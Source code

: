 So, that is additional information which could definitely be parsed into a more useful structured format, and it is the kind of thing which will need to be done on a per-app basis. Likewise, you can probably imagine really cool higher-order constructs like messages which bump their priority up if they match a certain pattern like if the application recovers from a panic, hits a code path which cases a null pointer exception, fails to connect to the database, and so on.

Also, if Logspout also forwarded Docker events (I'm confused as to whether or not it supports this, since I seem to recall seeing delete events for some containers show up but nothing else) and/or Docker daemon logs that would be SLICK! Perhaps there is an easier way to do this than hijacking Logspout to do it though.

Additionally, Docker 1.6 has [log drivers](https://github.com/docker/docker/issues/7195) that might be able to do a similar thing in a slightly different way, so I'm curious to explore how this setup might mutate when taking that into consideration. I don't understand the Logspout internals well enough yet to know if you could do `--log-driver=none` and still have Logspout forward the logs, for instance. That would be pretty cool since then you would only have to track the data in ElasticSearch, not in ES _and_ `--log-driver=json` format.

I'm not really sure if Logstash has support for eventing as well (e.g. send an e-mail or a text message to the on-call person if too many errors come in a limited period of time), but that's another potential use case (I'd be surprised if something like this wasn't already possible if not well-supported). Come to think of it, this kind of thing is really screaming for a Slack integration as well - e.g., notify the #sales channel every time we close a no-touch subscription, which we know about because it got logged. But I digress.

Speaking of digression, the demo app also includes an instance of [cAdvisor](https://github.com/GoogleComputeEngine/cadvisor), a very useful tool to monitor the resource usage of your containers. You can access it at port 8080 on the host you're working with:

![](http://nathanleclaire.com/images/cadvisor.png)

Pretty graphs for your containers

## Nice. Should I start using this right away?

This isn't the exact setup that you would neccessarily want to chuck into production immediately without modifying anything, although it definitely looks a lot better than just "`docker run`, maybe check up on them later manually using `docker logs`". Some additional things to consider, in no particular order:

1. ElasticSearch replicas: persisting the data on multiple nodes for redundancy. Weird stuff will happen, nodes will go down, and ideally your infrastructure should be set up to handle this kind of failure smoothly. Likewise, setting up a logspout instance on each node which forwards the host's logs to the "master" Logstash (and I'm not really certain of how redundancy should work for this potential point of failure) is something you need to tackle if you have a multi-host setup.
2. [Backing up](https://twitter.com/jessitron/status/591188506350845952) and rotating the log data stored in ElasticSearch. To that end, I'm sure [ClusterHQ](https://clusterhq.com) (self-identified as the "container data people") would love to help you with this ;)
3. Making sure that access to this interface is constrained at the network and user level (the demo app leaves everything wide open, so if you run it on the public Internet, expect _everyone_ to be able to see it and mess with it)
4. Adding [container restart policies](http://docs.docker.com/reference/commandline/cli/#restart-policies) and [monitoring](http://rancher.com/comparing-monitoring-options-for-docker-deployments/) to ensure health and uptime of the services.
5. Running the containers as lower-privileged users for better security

- **THE TASK**:
Each line in the data where the string "better" occurs should be identified and copied.

- **WRITTEN SOLUTION**:
This isn't the exact setup that you would neccessarily want to chuck into production immediately without modifying anything, although it definitely looks a lot better than just "`docker run`, maybe check up on them later manually using `docker logs`". Some additional things to consider, in no particular order:
5. Running the containers as lower-privileged users for better security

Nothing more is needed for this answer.